In Quakerly, spacious Silence, Dick unrolled the fabric, revealing what he had gathered earlier that day: every sequential stage of a dandelion’s life: from seed to sprout, bud to bloom, ending in puffy seed head, and finally, the exhausted seed pod.....all the seeds dispersed to birth new life in another season.
Dick’s intimate connection to the more-than-human-world allowed him to do what so few of us humans can do: be silent, let the truth of Life and Rebirth be spoken in another, universal language, a language older than words. Presence like this gets emblazoned on the heart. When I told one of my daughters that Dick’s earthly walk was over, her immediate response was, “I’ll never forget when he brought the dandelions over after Dad died.”
So Dick is living on in me, in us. I hope to honor his life by gratefully remembering all he taught me, living into it, and passing it on. Love is Eternal.
Presente!
When I came to St. Vincent's nearly 13 years ago, It was a time of transition and pain in the parish. Dick and Phylis were the only people to write me beforehand welcoming me to St. Vincent's and its Mission for Justice.

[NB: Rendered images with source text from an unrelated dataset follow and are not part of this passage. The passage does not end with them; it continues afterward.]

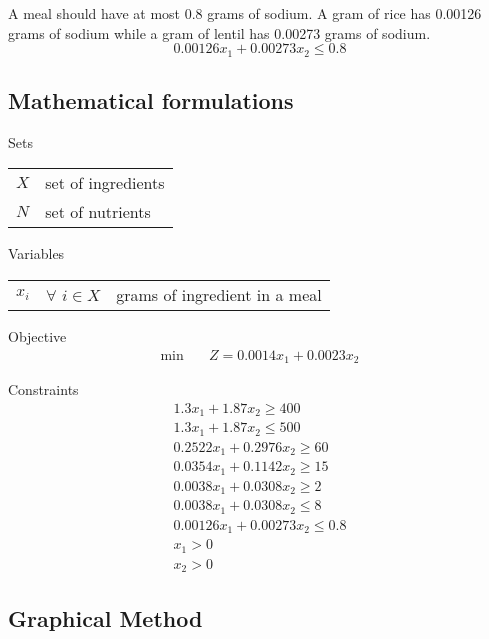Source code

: \documentclass[
]{article}
\begin{document}
\begin{enumerate}
	      A meal should have at most 0.8 grams of sodium. A gram of rice has 0.00126 grams of sodium while a gram of lentil has 0.00273 grams of sodium.
	      \begin{equation}
	      	0.00126x_1 + 0.00273x_2 \le 0.8
	      \end{equation}
\end{enumerate}

\hypertarget{mathematical-formulation}{%
	\subsection{Mathematical formulations}\label{mathematical-formulation}}

Sets\\
\begin{tabular}{ll}
	$X$ & set of ingredients \\
	$N$ & set of nutrients   \\
\end{tabular}

Variables\\
\begin{tabular}{lll}
	$x_{i}$ & $\forall$ $i\in X$ & grams of ingredient in a meal 
\end{tabular}
\setcounter{equation}{0}

Objective
\begin{align}
	\min \quad
	  & Z = 0.0014x_1 + 0.0023x_2 
\end{align}

Constraints
\begin{align}
	1.3x_1 + 1.87x_2 \ge 400        \\
	1.3x_1 + 1.87x_2 \le 500        \\
	0.2522x_1 + 0.2976x_2 \ge 60    \\
	0.0354x_1 + 0.1142x_2 \ge 15    \\
	0.0038x_1 + 0.0308x_2 \ge 2     \\
	0.0038x_1 + 0.0308x_2 \le 8     \\
	0.00126x_1 + 0.00273x_2 \le 0.8 \\
	x_1 > 0                         \\
	x_2 > 0                         
\end{align}
\setcounter{equation}{0}

\hypertarget{graphical-method}{%
	\subsection{Graphical Method}\label{graphical-method}}
\end{document}
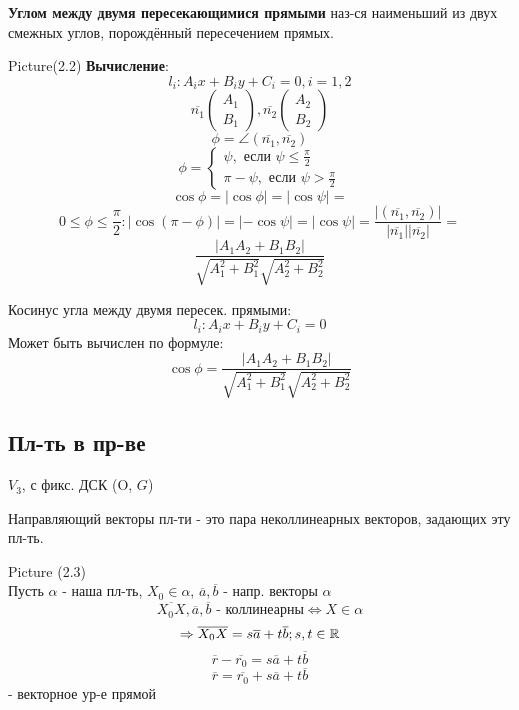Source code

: \begin{definition}
\textbf{Углом между двумя пересекающимися прямыми} наз-ся наименьший из двух смежных углов, порождённый пересечением прямых.
\end{definition}
Picture(2.2)
\textbf{Вычисление}:
\[
l_i \colon A_ix + B_i y + C_i = 0, i = 1, 2
\]
\[
\overline{n_1} \begin{pmatrix}A_1 \\ B_1 \end{pmatrix}, \overline{n_2} \begin{pmatrix}A_2 \\ B_2 \end{pmatrix}
\]
\[
\phi = \angle(\overline{n_1}, \overline{n_2})
\]
\begin{equation*}
\phi = \begin{cases}
\psi, \text{ если } \psi \leq \frac{\pi}{2} \\
\pi - \psi, \text{ если } \psi > \frac{\pi}{2}
\end{cases}
\end{equation*}
\[
\cos \phi = \left|\cos\phi\right| = \left|\cos\psi\right| = 
\]
\begin{equation*}
0 \leq \phi \leq \frac{\pi}{2} \colon \left|\cos (\pi - \phi)\right| = \left|-\cos \psi\right| = \left|\cos \psi\right| = \frac{\left|(\overline{n_1}, \overline{n_2})\right|}{\left|\overline{n_1}\right|\left|\overline{n_2}\right|} =
\end{equation*}
\[
  \frac{\left|A_1A_2 + B_1B_2\right|}{\sqrt{A_1^{2} + B_1^{2}}\sqrt{A_2^{2} + B_2^{2}}}
\]

\begin{statement}
Косинус угла между двумя пересек. прямыми:
\[
l_i \colon A_i x + B_i y + C_i = 0
\]
Может быть вычислен по формуле:
\[
\cos\phi = \frac{\left|A_1A_2 + B_1B_2\right|}{\sqrt{A_1^{2} + B_1^{2}}\sqrt{A_2^{2} + B_2^{2}}}
\]
\end{statement}
\subsection{Пл-ть в пр-ве}
$V_3$, с фикс. ДСК (O, $G$)
\begin{definition}
Направляющий векторы пл-ти - это пара неколлинеарных векторов, задающих эту пл-ть.
\end{definition}
Picture (2.3) \\

Пусть $\alpha$ - наша пл-ть, $X_0 \in \alpha$, $\overline{a}, \overline{b}$ - напр. векторы $\alpha$ \\
\[
\overline{X_0X}, \overline{a}, \overline{b} \text{ - коллинеарны} \iff X \in \alpha
\]
\[
\Rightarrow \overline{X_0X} = s \overline{a} + t \overline{b}; s, t \in \mathbb{R}
\]
\[
\overline{r} - \overline{r_0} = s\overline{a} + t \overline{b}
\]
\begin{equation}
\overline{r} = \overline{r_0} + s\overline{a} + t \overline{b}
\label{eq:vector-plane-eq}
\end{equation}
 - векторное ур-е прямой

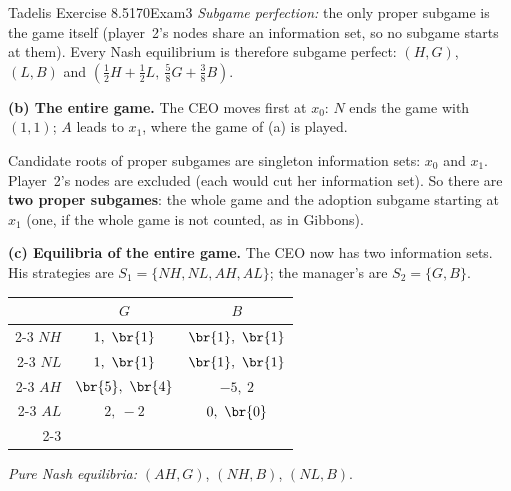 \begin{exsol}{Tadelis Exercise 8.5}{170}{Exam}{3}
\emph{Subgame perfection:} the only proper subgame is the game itself (player~2's nodes share an
information set, so no subgame starts at them). Every Nash equilibrium is therefore subgame
perfect: $(H,G)$, $(L,B)$ and $(\frac12 H + \frac12 L,\ \frac58 G + \frac38 B)$.

\textbf{(b) The entire game.} The CEO moves first at $x_0$: $N$ ends the game with $(1,1)$; $A$
leads to $x_1$, where the game of (a) is played.
\begin{center}
\end{center}
Candidate roots of proper subgames are singleton information sets: $x_0$ and $x_1$. Player~2's
nodes are excluded (each would cut her information set). So there are \textbf{two proper
subgames}: the whole game and the adoption subgame starting at $x_1$ (one, if the whole game is
not counted, as in Gibbons).

\textbf{(c) Equilibria of the entire game.} The CEO now has two information sets. His
strategies are $S_1 = \{NH, NL, AH, AL\}$; the manager's are $S_2 = \{G, B\}$.
\begin{center}
\begin{tabular}{r|c|c|}
\multicolumn{1}{r}{} & \multicolumn{1}{c}{$G$} & \multicolumn{1}{c}{$B$}\\ \cline{2-3}
$NH$ & $1,\ \br{1}$ & $\br{1},\ \br{1}$ \\ \cline{2-3}
$NL$ & $1,\ \br{1}$ & $\br{1},\ \br{1}$ \\ \cline{2-3}
$AH$ & $\br{5},\ \br{4}$ & $-5,\ 2$ \\ \cline{2-3}
$AL$ & $2,\ -2$ & $0,\ \br{0}$ \\ \cline{2-3}
\end{tabular}
\end{center}
\emph{Pure Nash equilibria:} $(AH, G)$, $(NH, B)$, $(NL, B)$.


\end{exsol}
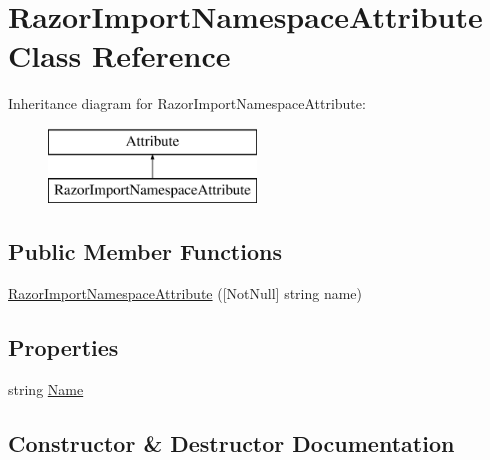 \hypertarget{class_razor_import_namespace_attribute}{}\section{Razor\+Import\+Namespace\+Attribute Class Reference}
\label{class_razor_import_namespace_attribute}
Inheritance diagram for Razor\+Import\+Namespace\+Attribute\+:\begin{figure}[H]
\begin{center}
\leavevmode
\includegraphics[height=2.000000cm]{class_razor_import_namespace_attribute}
\end{center}
\end{figure}
\subsection*{Public Member Functions}
\begin{DoxyCompactItemize}
\item 
\mbox{\hyperlink{class_razor_import_namespace_attribute_a429a9cd366bd26599ae9a704d513de50}{Razor\+Import\+Namespace\+Attribute}} (\mbox{[}Not\+Null\mbox{]} string name)
\end{DoxyCompactItemize}
\subsection*{Properties}
\begin{DoxyCompactItemize}
\item 
string \mbox{\hyperlink{class_razor_import_namespace_attribute_a9416e58cf9013104dd4d22007c417a89}{Name}}
\end{DoxyCompactItemize}


\subsection{Constructor \& Destructor Documentation}
\mbox{\label{class_razor_import_namespace_attribute_a429a9cd366bd26599ae9a704d513de50}}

I would love to just sit at the feet of Dick and learn from him how to be prophetic, how to be courageous, how to be true to God and my Faith.
One of St. Vincent's favorite songs is "There's a s
Sweet Sweet Spirit in this place". Whenever I would visit Dick and listen to him and pray with him, I would definitely feel that Spirit.
Thank You Dick!!!
Fr. Sy
Much later, I remember Dick’s deep concern and empathy when forming a committee to strategize ways to retain members of our church community whose numbers were dwindling. Dick referred to these members as those “hanging on by their fingertips,” and he worked tirelessly to renew their hope in our experience of faith and community.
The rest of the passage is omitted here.